● Task: Retype all data exactly as given. Pictures should not be retyped.

Extracted material Block Start

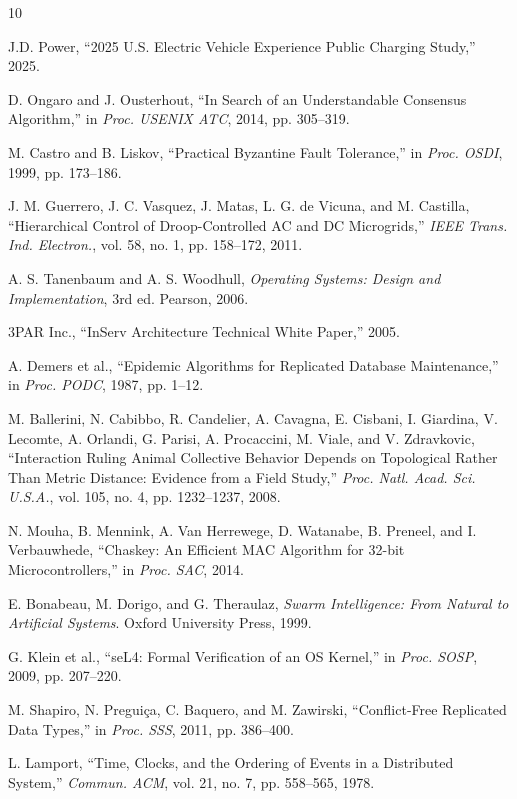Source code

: \documentclass[conference,10pt]{IEEEtran}
\begin{document}

\begin{thebibliography}{10}

J.D. Power, ``2025 U.S. Electric Vehicle Experience Public Charging Study,'' 2025.

D. Ongaro and J. Ousterhout, ``In Search of an Understandable Consensus Algorithm,'' in \textit{Proc. USENIX ATC}, 2014, pp. 305--319.

M. Castro and B. Liskov, ``Practical Byzantine Fault Tolerance,'' in \textit{Proc. OSDI}, 1999, pp. 173--186.

J. M. Guerrero, J. C. Vasquez, J. Matas, L. G. de Vicuna, and M. Castilla, ``Hierarchical Control of Droop-Controlled AC and DC Microgrids,'' \textit{IEEE Trans. Ind. Electron.}, vol. 58, no. 1, pp. 158--172, 2011.

A. S. Tanenbaum and A. S. Woodhull, \textit{Operating Systems: Design and Implementation}, 3rd ed. Pearson, 2006.

3PAR Inc., ``InServ Architecture Technical White Paper,'' 2005.

A. Demers et al., ``Epidemic Algorithms for Replicated Database Maintenance,'' in \textit{Proc. PODC}, 1987, pp. 1--12.

M. Ballerini, N. Cabibbo, R. Candelier, A. Cavagna, E. Cisbani, I. Giardina, V. Lecomte, A. Orlandi, G. Parisi, A. Procaccini, M. Viale, and V. Zdravkovic, ``Interaction Ruling Animal Collective Behavior Depends on Topological Rather Than Metric Distance: Evidence from a Field Study,'' \textit{Proc. Natl. Acad. Sci. U.S.A.}, vol. 105, no. 4, pp. 1232--1237, 2008.

N. Mouha, B. Mennink, A. Van Herrewege, D. Watanabe, B. Preneel, and I. Verbauwhede, ``Chaskey: An Efficient MAC Algorithm for 32-bit Microcontrollers,'' in \textit{Proc. SAC}, 2014.

E. Bonabeau, M. Dorigo, and G. Theraulaz, \textit{Swarm Intelligence: From Natural to Artificial Systems}. Oxford University Press, 1999.

G. Klein et al., ``seL4: Formal Verification of an OS Kernel,'' in \textit{Proc. SOSP}, 2009, pp. 207--220.

M. Shapiro, N. Pregui\c{c}a, C. Baquero, and M. Zawirski, ``Conflict-Free Replicated Data Types,'' in \textit{Proc. SSS}, 2011, pp. 386--400.

L. Lamport, ``Time, Clocks, and the Ordering of Events in a Distributed System,'' \textit{Commun. ACM}, vol. 21, no. 7, pp. 558--565, 1978.

\end{thebibliography}
\end{document}
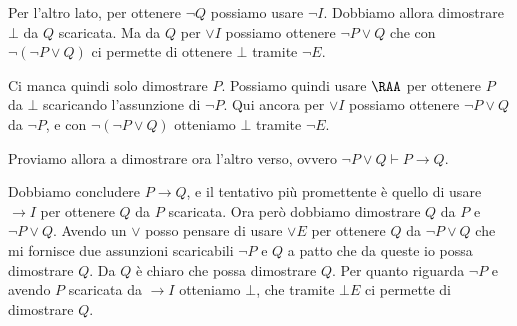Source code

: Per l'altro lato, per ottenere \(\neg Q\) possiamo usare \(\neg I\). Dobbiamo allora dimostrare \(\bot\) da \(Q\) scaricata. Ma da \(Q\) per \(\lor I\) possiamo ottenere \(\neg P \lor Q\) che con \(\neg (\neg P \lor Q)\) ci permette di ottenere \(\bot\) tramite \(\neg E\).

Ci manca quindi solo dimostrare \(P\). Possiamo quindi usare \(\RAA\) per ottenere \(P\) da \(\bot\) scaricando l'assunzione di \(\neg P\). Qui ancora per \(\lor I\) possiamo ottenere \(\neg P \lor Q\) da \(\neg P\), e con \(\neg (\neg P \lor Q)\) otteniamo \(\bot\) tramite \(\neg E\).

Proviamo allora a dimostrare ora l'altro verso, ovvero \(\neg P \lor Q \vdash P\to Q\).

Dobbiamo concludere \(P\to Q\), e il tentativo più promettente è quello di usare \(\to I\) per ottenere \(Q\) da \(P\) scaricata. Ora però dobbiamo dimostrare \(Q\) da \(P\) e \(\neg P \lor Q\). Avendo un \(\lor\) posso pensare di usare \(\lor E\) per ottenere \(Q\) da \(\neg P \lor Q\) che mi fornisce due assunzioni scaricabili \(\neg P\) e \(Q\) a patto che da queste io possa dimostrare \(Q\). Da \(Q\) è chiaro che possa dimostrare \(Q\). Per quanto riguarda \(\neg P\) e avendo \(P\) scaricata da \(\to I\) otteniamo \(\bot\), che tramite \(\bot E\) ci permette di dimostrare \(Q\).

Extracted material Block End

● Reply to the task:
Source code

: \documentclass[conference,10pt]{IEEEtran}
\begin{document}

\begin{thebibliography}{10}

J.D. Power, ``2025 U.S. Electric Vehicle Experience Public Charging Study,'' 2025.

D. Ongaro and J. Ousterhout, ``In Search of an Understandable Consensus Algorithm,'' in \textit{Proc. USENIX ATC}, 2014, pp. 305--319.

M. Castro and B. Liskov, ``Practical Byzantine Fault Tolerance,'' in \textit{Proc. OSDI}, 1999, pp. 173--186.

J. M. Guerrero, J. C. Vasquez, J. Matas, L. G. de Vicuna, and M. Castilla, ``Hierarchical Control of Droop-Controlled AC and DC Microgrids,'' \textit{IEEE Trans. Ind. Electron.}, vol. 58, no. 1, pp. 158--172, 2011.

A. S. Tanenbaum and A. S. Woodhull, \textit{Operating Systems: Design and Implementation}, 3rd ed. Pearson, 2006.

3PAR Inc., ``InServ Architecture Technical White Paper,'' 2005.

A. Demers et al., ``Epidemic Algorithms for Replicated Database Maintenance,'' in \textit{Proc. PODC}, 1987, pp. 1--12.

M. Ballerini, N. Cabibbo, R. Candelier, A. Cavagna, E. Cisbani, I. Giardina, V. Lecomte, A. Orlandi, G. Parisi, A. Procaccini, M. Viale, and V. Zdravkovic, ``Interaction Ruling Animal Collective Behavior Depends on Topological Rather Than Metric Distance: Evidence from a Field Study,'' \textit{Proc. Natl. Acad. Sci. U.S.A.}, vol. 105, no. 4, pp. 1232--1237, 2008.

N. Mouha, B. Mennink, A. Van Herrewege, D. Watanabe, B. Preneel, and I. Verbauwhede, ``Chaskey: An Efficient MAC Algorithm for 32-bit Microcontrollers,'' in \textit{Proc. SAC}, 2014.

E. Bonabeau, M. Dorigo, and G. Theraulaz, \textit{Swarm Intelligence: From Natural to Artificial Systems}. Oxford University Press, 1999.

G. Klein et al., ``seL4: Formal Verification of an OS Kernel,'' in \textit{Proc. SOSP}, 2009, pp. 207--220.

M. Shapiro, N. Pregui\c{c}a, C. Baquero, and M. Zawirski, ``Conflict-Free Replicated Data Types,'' in \textit{Proc. SSS}, 2011, pp. 386--400.

L. Lamport, ``Time, Clocks, and the Ordering of Events in a Distributed System,'' \textit{Commun. ACM}, vol. 21, no. 7, pp. 558--565, 1978.

\end{thebibliography}
\end{document}
Source code

: Per l'altro lato, per ottenere \(\neg Q\) possiamo usare \(\neg I\). Dobbiamo allora dimostrare \(\bot\) da \(Q\) scaricata. Ma da \(Q\) per \(\lor I\) possiamo ottenere \(\neg P \lor Q\) che con \(\neg (\neg P \lor Q)\) ci permette di ottenere \(\bot\) tramite \(\neg E\).

Ci manca quindi solo dimostrare \(P\). Possiamo quindi usare \(\RAA\) per ottenere \(P\) da \(\bot\) scaricando l'assunzione di \(\neg P\). Qui ancora per \(\lor I\) possiamo ottenere \(\neg P \lor Q\) da \(\neg P\), e con \(\neg (\neg P \lor Q)\) otteniamo \(\bot\) tramite \(\neg E\).

Proviamo allora a dimostrare ora l'altro verso, ovvero \(\neg P \lor Q \vdash P\to Q\).

Dobbiamo concludere \(P\to Q\), e il tentativo più promettente è quello di usare \(\to I\) per ottenere \(Q\) da \(P\) scaricata. Ora però dobbiamo dimostrare \(Q\) da \(P\) e \(\neg P \lor Q\). Avendo un \(\lor\) posso pensare di usare \(\lor E\) per ottenere \(Q\) da \(\neg P \lor Q\) che mi fornisce due assunzioni scaricabili \(\neg P\) e \(Q\) a patto che da queste io possa dimostrare \(Q\). Da \(Q\) è chiaro che possa dimostrare \(Q\). Per quanto riguarda \(\neg P\) e avendo \(P\) scaricata da \(\to I\) otteniamo \(\bot\), che tramite \(\bot E\) ci permette di dimostrare \(Q\).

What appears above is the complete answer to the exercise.